[Plain-text document sources]
--------------------------------

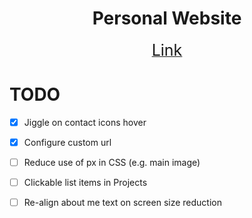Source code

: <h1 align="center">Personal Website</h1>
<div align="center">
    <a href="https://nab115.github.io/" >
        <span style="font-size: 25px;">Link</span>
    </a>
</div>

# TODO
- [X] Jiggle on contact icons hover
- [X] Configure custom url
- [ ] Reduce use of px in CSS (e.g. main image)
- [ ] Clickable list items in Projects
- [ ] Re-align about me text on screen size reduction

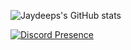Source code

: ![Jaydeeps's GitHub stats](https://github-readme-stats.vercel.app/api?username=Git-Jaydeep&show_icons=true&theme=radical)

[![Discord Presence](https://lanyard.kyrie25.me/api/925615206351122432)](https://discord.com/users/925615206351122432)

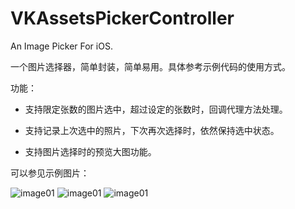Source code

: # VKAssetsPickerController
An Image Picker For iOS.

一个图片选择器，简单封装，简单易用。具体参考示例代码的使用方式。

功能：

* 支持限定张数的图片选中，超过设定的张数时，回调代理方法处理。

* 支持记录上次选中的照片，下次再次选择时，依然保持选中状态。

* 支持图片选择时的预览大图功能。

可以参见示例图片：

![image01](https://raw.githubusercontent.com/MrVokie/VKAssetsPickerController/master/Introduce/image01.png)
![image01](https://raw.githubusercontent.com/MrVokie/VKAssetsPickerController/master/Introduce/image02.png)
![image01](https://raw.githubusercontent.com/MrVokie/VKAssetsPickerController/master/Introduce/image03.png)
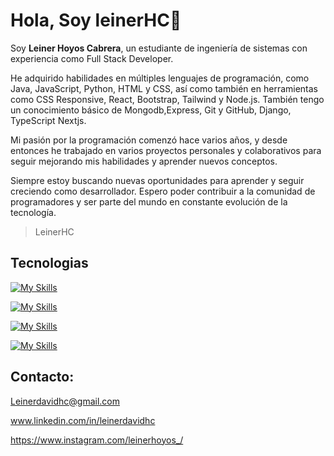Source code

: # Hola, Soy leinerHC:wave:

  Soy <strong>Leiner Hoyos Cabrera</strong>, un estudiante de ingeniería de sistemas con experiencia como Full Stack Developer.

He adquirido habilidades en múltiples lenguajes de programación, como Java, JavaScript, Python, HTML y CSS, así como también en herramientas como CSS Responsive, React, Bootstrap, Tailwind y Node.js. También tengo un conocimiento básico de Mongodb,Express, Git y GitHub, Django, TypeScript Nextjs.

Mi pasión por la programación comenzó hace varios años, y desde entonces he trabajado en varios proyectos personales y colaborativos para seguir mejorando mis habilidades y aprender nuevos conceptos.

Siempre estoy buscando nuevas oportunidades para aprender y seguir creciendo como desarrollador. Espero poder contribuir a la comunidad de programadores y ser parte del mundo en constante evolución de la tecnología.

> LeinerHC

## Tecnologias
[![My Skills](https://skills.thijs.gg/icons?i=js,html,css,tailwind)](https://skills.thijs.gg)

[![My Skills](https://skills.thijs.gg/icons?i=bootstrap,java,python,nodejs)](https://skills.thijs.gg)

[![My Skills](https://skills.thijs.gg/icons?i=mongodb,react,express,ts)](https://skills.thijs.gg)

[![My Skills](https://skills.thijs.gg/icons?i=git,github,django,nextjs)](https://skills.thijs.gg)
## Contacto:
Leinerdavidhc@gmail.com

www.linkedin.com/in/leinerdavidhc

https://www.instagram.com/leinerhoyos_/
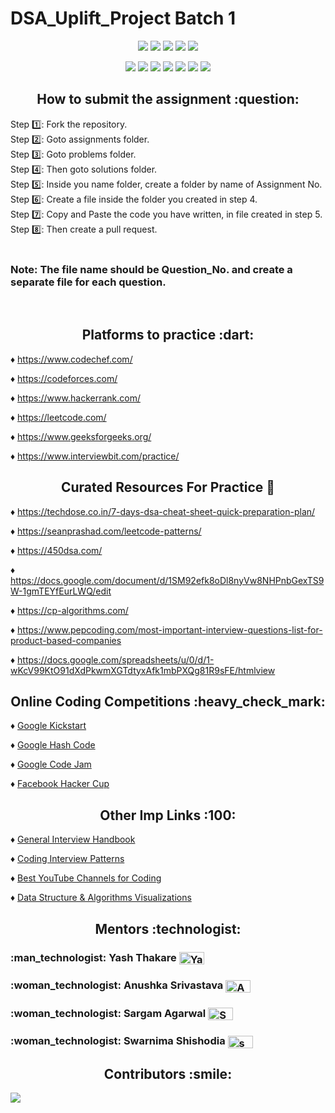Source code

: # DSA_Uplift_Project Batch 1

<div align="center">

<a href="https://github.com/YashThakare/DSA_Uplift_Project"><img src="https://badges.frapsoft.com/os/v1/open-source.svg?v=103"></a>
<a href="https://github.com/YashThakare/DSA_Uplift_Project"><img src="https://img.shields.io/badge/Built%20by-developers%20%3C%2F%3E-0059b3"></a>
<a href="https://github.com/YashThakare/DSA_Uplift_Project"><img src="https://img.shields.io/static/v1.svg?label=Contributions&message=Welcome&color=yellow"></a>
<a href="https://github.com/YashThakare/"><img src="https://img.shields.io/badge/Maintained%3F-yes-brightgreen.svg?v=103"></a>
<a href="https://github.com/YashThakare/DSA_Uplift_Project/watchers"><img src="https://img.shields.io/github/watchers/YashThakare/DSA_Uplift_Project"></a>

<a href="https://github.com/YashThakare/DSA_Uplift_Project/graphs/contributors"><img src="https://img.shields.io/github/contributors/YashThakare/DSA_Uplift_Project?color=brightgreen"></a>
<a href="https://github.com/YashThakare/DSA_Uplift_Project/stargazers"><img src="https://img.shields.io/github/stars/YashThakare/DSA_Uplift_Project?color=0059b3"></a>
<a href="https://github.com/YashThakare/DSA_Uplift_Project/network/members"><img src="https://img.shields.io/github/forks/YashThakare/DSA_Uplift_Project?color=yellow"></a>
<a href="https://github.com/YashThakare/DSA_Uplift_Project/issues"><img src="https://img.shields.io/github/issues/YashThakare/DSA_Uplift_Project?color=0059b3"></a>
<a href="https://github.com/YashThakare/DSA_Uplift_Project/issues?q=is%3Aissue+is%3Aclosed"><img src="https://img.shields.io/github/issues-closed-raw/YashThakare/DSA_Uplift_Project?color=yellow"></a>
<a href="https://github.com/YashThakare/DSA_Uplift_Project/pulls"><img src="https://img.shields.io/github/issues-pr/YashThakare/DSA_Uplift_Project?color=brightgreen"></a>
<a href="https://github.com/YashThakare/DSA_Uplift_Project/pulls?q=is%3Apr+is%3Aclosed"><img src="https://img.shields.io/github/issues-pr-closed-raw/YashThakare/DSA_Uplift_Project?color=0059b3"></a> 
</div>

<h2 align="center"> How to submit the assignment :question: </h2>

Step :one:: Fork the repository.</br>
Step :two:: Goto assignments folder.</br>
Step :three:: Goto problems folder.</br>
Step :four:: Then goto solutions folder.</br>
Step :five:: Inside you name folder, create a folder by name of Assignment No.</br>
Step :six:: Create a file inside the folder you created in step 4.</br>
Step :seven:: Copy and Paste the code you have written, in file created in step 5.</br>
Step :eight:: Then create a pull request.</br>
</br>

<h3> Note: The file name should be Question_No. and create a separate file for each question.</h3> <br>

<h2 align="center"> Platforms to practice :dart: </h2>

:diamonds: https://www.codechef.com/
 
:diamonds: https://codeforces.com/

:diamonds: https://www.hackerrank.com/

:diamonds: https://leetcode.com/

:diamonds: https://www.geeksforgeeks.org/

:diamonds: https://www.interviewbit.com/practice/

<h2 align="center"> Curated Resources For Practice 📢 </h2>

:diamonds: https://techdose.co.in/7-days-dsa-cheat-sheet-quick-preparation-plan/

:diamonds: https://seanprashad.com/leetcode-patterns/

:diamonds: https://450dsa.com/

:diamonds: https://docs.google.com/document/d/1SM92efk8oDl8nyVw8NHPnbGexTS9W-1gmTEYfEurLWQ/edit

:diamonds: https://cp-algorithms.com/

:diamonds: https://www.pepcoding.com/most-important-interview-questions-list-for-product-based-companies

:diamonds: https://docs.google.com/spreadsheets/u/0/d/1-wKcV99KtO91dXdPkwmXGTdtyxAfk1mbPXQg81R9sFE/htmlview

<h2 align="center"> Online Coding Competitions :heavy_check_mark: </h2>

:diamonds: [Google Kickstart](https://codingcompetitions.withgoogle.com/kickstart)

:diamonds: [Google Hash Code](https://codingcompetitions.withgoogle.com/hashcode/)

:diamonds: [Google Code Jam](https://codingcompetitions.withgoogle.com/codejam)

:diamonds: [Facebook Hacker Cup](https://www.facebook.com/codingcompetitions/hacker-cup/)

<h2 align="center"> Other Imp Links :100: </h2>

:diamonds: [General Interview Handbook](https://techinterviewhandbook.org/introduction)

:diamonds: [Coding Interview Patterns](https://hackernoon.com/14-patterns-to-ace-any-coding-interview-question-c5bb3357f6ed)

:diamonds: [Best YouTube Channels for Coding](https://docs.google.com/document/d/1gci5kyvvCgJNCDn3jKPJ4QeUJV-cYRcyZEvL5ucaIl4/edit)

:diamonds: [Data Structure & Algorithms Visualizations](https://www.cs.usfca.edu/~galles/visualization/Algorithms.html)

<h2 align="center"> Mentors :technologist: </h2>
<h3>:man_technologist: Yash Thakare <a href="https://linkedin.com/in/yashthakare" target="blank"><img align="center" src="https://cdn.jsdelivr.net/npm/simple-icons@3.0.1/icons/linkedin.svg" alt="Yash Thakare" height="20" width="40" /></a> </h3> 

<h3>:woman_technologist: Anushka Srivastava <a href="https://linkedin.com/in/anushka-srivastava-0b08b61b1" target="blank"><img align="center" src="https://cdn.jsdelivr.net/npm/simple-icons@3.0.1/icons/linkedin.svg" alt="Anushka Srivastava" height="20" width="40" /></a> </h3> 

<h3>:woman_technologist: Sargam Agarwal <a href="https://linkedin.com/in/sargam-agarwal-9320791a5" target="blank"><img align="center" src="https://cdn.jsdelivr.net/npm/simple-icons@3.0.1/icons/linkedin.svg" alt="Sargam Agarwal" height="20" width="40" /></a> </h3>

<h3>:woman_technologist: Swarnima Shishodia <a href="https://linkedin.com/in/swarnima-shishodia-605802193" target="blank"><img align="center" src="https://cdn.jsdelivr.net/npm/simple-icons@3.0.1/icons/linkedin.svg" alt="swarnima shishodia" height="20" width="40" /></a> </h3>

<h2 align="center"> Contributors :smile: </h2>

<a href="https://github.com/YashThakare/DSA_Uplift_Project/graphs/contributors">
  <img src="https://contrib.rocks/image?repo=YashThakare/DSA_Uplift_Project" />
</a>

--------------------------------

• WORK TO BE COMPLETED: Copy, exactly and only, the lines above that begin with the one containing "Mentors :technologist: </h2>" and finish with the one containing "<h3>:man_technologist: Yash Thakare".

• WRITTEN RESPONSE:
<h2 align="center"> Mentors :technologist: </h2>
<h3>:man_technologist: Yash Thakare <a href="https://linkedin.com/in/yashthakare" target="blank"><img align="center" src="https://cdn.jsdelivr.net/npm/simple-icons@3.0.1/icons/linkedin.svg" alt="Yash Thakare" height="20" width="40" /></a> </h3> 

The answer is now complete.